--- Excerpted records Enclosed Below ---
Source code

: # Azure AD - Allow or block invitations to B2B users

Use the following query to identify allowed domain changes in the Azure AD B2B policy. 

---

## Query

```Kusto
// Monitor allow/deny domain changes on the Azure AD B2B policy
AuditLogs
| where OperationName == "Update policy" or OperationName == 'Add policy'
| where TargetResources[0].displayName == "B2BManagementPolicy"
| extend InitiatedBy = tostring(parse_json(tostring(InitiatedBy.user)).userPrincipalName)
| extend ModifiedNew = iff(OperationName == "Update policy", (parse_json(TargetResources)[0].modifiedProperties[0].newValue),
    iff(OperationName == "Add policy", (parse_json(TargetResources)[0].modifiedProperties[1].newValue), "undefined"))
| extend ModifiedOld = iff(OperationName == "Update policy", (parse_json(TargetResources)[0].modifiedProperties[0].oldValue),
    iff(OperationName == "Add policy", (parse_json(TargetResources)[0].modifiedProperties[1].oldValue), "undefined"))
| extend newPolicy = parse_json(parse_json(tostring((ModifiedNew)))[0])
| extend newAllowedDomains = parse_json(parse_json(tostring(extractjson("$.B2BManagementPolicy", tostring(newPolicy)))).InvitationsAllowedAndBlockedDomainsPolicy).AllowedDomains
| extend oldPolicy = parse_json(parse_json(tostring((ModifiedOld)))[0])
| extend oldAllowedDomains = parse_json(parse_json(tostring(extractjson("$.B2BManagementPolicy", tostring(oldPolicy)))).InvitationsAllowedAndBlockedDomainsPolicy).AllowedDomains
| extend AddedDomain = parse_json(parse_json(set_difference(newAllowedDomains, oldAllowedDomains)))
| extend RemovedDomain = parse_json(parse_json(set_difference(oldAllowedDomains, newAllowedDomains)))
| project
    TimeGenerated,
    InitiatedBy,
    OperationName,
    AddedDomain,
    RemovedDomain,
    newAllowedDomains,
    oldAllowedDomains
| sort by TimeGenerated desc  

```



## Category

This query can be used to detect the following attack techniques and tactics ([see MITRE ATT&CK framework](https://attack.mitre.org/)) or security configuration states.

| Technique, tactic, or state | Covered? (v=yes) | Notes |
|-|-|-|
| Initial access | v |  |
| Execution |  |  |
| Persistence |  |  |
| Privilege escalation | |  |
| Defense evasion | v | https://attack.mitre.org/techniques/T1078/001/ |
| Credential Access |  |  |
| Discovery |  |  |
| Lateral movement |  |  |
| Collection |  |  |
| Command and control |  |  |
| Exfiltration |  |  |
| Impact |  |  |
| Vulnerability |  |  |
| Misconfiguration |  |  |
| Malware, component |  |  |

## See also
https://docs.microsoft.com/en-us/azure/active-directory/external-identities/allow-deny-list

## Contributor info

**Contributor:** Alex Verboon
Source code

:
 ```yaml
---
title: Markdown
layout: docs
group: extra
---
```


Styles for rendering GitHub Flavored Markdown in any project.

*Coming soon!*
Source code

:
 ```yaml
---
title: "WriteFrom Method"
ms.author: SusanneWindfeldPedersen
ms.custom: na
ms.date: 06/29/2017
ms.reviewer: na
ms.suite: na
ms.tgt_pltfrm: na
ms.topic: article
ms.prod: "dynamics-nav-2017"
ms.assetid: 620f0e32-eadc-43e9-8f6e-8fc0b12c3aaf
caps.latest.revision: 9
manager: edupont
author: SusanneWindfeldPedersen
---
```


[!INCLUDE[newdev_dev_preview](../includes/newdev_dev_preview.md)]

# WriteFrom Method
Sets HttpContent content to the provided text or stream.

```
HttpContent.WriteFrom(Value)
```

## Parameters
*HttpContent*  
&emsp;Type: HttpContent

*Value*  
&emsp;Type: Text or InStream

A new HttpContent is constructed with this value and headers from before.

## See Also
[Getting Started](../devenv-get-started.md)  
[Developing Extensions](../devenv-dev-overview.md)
--- End of Enclosed Excerpted records ---
▶ Exercise instructions
Output the line bearing "## Parameters" along with all the lines after it through the end of the entries, exactly, and no other lines.

▶ Solution
## Parameters
*HttpContent*  
&emsp;Type: HttpContent

*Value*  
&emsp;Type: Text or InStream

A new HttpContent is constructed with this value and headers from before.

## See Also
[Getting Started](../devenv-get-started.md)  
[Developing Extensions](../devenv-dev-overview.md)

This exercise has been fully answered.